I'd like to second that ^^

As far as the original topic goes, if it's an attempt to mimic 'good old days' it might be possible to present the rooms with fixed, isometric perspective and front walls removed ... and all stuff which actually matter put on walls which *are* visible?

(think Knight Lore, Alien 8... okay, probably *too* old 'good days' >>;;
I like both the transparent wall and outlining ideas. If you can do both fairly cheaply, I think you should allow the player to select either.

[off topic]
I think you should have a cursor. Surely you'll have a cursor somewhere, or will the entire interface be keyboard driven? If your character can perform actions that don't require him to be making contact with the target, you'll need some way of selecting the target. A cursor seems the easiest choice. I'd suggest using the cursor to select objects, and using right-button drag to move the camera.
[/off topic]
I am assuming since he said he is making it mimic old school RPGs everything will be keyboard driven to copy an old Console RPG as much as possible where you don't have a cursor.

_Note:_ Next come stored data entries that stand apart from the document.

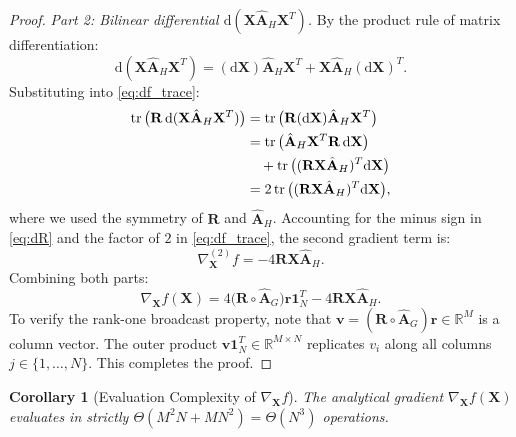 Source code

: \documentclass[conference]{IEEEtran}
\newtheorem{corollary}{Corollary}
\begin{document}
\begin{proof}
\textit{Part 2: Bilinear differential $\mathrm{d}(\mathbf{X}\hat{\mathbf{A}}_H\mathbf{X}^T)$.} By the product rule of matrix differentiation:
\begin{equation}
\mathrm{d}(\mathbf{X}\hat{\mathbf{A}}_H\mathbf{X}^T) = (\mathrm{d}\mathbf{X})\hat{\mathbf{A}}_H\mathbf{X}^T + \mathbf{X}\hat{\mathbf{A}}_H(\mathrm{d}\mathbf{X})^T.
\end{equation}
Substituting into \eqref{eq:df_trace}:
\begin{align}
\operatorname{tr}\big(\mathbf{R} \, \mathrm{d}(\mathbf{X}\hat{\mathbf{A}}_H\mathbf{X}^T)\big) &= \operatorname{tr}\big(\mathbf{R}(\mathrm{d}\mathbf{X})\hat{\mathbf{A}}_H\mathbf{X}^T\big) \notag\\
&= \operatorname{tr}\big(\hat{\mathbf{A}}_H\mathbf{X}^T\mathbf{R}\,\mathrm{d}\mathbf{X}\big) \notag\\
&\quad + \operatorname{tr}\big((\mathbf{R}\mathbf{X}\hat{\mathbf{A}}_H)^T\mathrm{d}\mathbf{X}\big) \notag\\
&= 2\operatorname{tr}\big((\mathbf{R}\mathbf{X}\hat{\mathbf{A}}_H)^T \mathrm{d}\mathbf{X}\big),
\end{align}
where we used the symmetry of $\mathbf{R}$ and $\hat{\mathbf{A}}_H$. Accounting for the minus sign in \eqref{eq:dR} and the factor of $2$ in \eqref{eq:df_trace}, the second gradient term is:
\begin{equation}
\nabla_{\mathbf{X}}^{(2)} f = -4\mathbf{R}\mathbf{X}\hat{\mathbf{A}}_H.
\end{equation}
Combining both parts:
\begin{equation}
\nabla_{\mathbf{X}} f(\mathbf{X}) = 4\big(\mathbf{R} \circ \hat{\mathbf{A}}_G\big)\mathbf{r}\mathbf{1}_N^T - 4\mathbf{R}\mathbf{X}\hat{\mathbf{A}}_H.
\end{equation}
To verify the rank-one broadcast property, note that $\mathbf{v} = (\mathbf{R} \circ \hat{\mathbf{A}}_G)\mathbf{r} \in \mathbb{R}^M$ is a column vector. The outer product $\mathbf{v}\mathbf{1}_N^T \in \mathbb{R}^{M \times N}$ replicates $v_i$ along all columns $j \in \{1, \ldots, N\}$. This completes the proof.
\end{proof}

\begin{corollary}[Evaluation Complexity of $\nabla_{\mathbf{X}} f$]
\label{cor:gradient_complexity}
The analytical gradient $\nabla_{\mathbf{X}} f(\mathbf{X})$ evaluates in strictly $\Theta(M^2N + MN^2) = \Theta(N^3)$ operations.
\end{corollary}
\end{document}
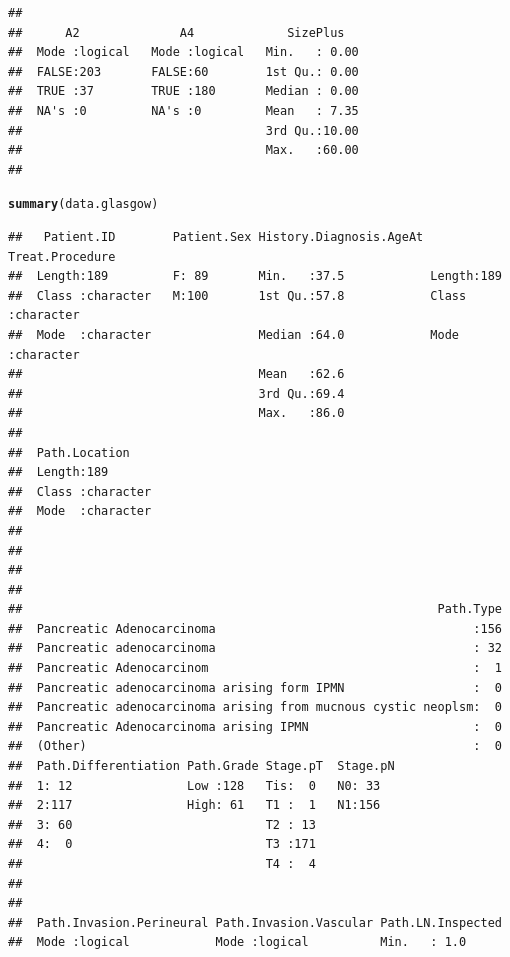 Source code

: \documentclass{article}\usepackage[]{graphicx}\usepackage[]{color}
\makeatletter
\newcommand{\hlstd}[1]{\textcolor[rgb]{0.345,0.345,0.345}{#1}}%
\newcommand{\hlkwd}[1]{\textcolor[rgb]{0.737,0.353,0.396}{\textbf{#1}}}%
\newenvironment{kframe}{%
 \def\at@end@of@kframe{}%
 \ifinner\ifhmode%
  \def\at@end@of@kframe{\end{minipage}}%
  \begin{minipage}{\columnwidth}%
 \fi\fi%
 \def\FrameCommand##1{\hskip\@totalleftmargin \hskip-\fboxsep
 \colorbox{shadecolor}{##1}\hskip-\fboxsep
     \hskip-\linewidth \hskip-\@totalleftmargin \hskip\columnwidth}%
 \MakeFramed {\advance\hsize-\width
   \@totalleftmargin\z@ \linewidth\hsize
   \@setminipage}}%
 {\par\unskip\endMakeFramed%
 \at@end@of@kframe}
\newenvironment{knitrout}{}{} %
\makeatother
\begin{document}
\begin{knitrout}
\begin{kframe}
\begin{verbatim}
##                                                                   
##      A2              A4             SizePlus    
##  Mode :logical   Mode :logical   Min.   : 0.00  
##  FALSE:203       FALSE:60        1st Qu.: 0.00  
##  TRUE :37        TRUE :180       Median : 0.00  
##  NA's :0         NA's :0         Mean   : 7.35  
##                                  3rd Qu.:10.00  
##                                  Max.   :60.00  
## 
\end{verbatim}
\begin{alltt}
\hlkwd{summary}\hlstd{(data.glasgow)}
\end{alltt}
\begin{verbatim}
##   Patient.ID        Patient.Sex History.Diagnosis.AgeAt Treat.Procedure   
##  Length:189         F: 89       Min.   :37.5            Length:189        
##  Class :character   M:100       1st Qu.:57.8            Class :character  
##  Mode  :character               Median :64.0            Mode  :character  
##                                 Mean   :62.6                              
##                                 3rd Qu.:69.4                              
##                                 Max.   :86.0                              
##                                                                           
##  Path.Location     
##  Length:189        
##  Class :character  
##  Mode  :character  
##                    
##                    
##                    
##                    
##                                                          Path.Type  
##  Pancreatic Adenocarcinoma                                    :156  
##  Pancreatic adenocarcinoma                                    : 32  
##  Pancreatic Adenocarcinom                                     :  1  
##  Pancreatic adenocarcinoma arising form IPMN                  :  0  
##  Pancreatic adenocarcinoma arising from mucnous cystic neoplsm:  0  
##  Pancreatic Adenocarcinoma arising IPMN                       :  0  
##  (Other)                                                      :  0  
##  Path.Differentiation Path.Grade Stage.pT  Stage.pN
##  1: 12                Low :128   Tis:  0   N0: 33  
##  2:117                High: 61   T1 :  1   N1:156  
##  3: 60                           T2 : 13           
##  4:  0                           T3 :171           
##                                  T4 :  4           
##                                                    
##                                                    
##  Path.Invasion.Perineural Path.Invasion.Vascular Path.LN.Inspected
##  Mode :logical            Mode :logical          Min.   : 1.0     

\end{verbatim}
\end{kframe}
\end{knitrout}
\end{document}
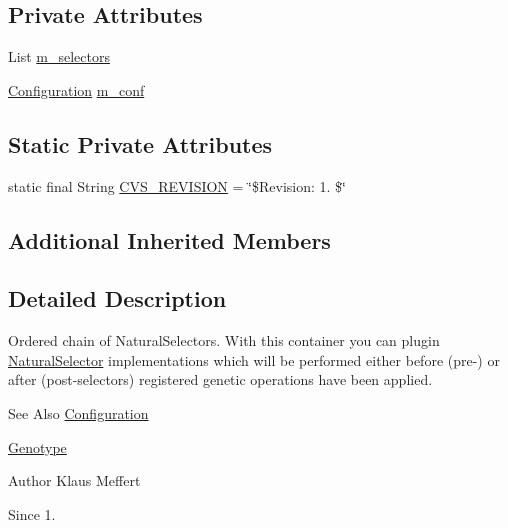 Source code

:\subsection*{Private Attributes}
\begin{DoxyCompactItemize}
\item 
List \hyperlink{classorg_1_1jgap_1_1impl_1_1_chain_of_selectors_a246b1875379b6215222b201c838ddd1c}{m\-\_\-selectors}
\item 
\hyperlink{classorg_1_1jgap_1_1_configuration}{Configuration} \hyperlink{classorg_1_1jgap_1_1impl_1_1_chain_of_selectors_ae4fad23cc6cc7f47f8445baadab152c8}{m\-\_\-conf}
\end{DoxyCompactItemize}
\subsection*{Static Private Attributes}
\begin{DoxyCompactItemize}
\item 
static final String \hyperlink{classorg_1_1jgap_1_1impl_1_1_chain_of_selectors_a506aea491defe82826e504d504be910b}{C\-V\-S\-\_\-\-R\-E\-V\-I\-S\-I\-O\-N} = \char`\"{}\$Revision\-: 1. \$\char`\"{}
\end{DoxyCompactItemize}
\subsection*{Additional Inherited Members}


\subsection{Detailed Description}
Ordered chain of Natural\-Selectors. With this container you can plugin \hyperlink{classorg_1_1jgap_1_1_natural_selector}{Natural\-Selector} implementations which will be performed either before (pre-\/) or after (post-\/selectors) registered genetic operations have been applied.

\begin{DoxySeeAlso}{See Also}
\hyperlink{classorg_1_1jgap_1_1_configuration}{Configuration} 

\hyperlink{classorg_1_1jgap_1_1_genotype}{Genotype}
\end{DoxySeeAlso}
\begin{DoxyAuthor}{Author}
Klaus Meffert 
\end{DoxyAuthor}
\begin{DoxySince}{Since}
1. 
\end{DoxySince}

Frankly, I would worry less about letting people see things and worry more about the layout of the maps. What I mean is, if something is crucial to the story, it should be in plain sight and not hiding behind 50 walls in a crack that only takes up 1 pixel on screen. So you should design the maps so that story crucial things are easily spotable regardless of the rotation of the camera. It shouldn't matter for none crucial things. If I miss a treasure chest containing a potion because I didn't properly search the room, no biggie. I should have looked more. But I should never have to look hard for crucial things.
There will never be actions that require a mouse cursor. The mouse can be used in menus, but that is also optional. The gameplay is really suited for dual analog controllers (one for the camera). It still works well with WASD or arrow-key movement, but then you only have 2 fixed speeds (by holding shift to run). You can actually even move around with the mouse - but like pushing the character with motion, not point and click. The character is controlled almost exactly like the newest Prince of Persia games.

As for having the camera in a fixed position, I'm not sure. Small places like this will be very rare. They're just houses. And even then, you're probably looking at the smallest house in my game. I could fix the camera in-doors only, but then you run into nefthy's complant when traveling inside or out, the camera shifts into it's fixed location.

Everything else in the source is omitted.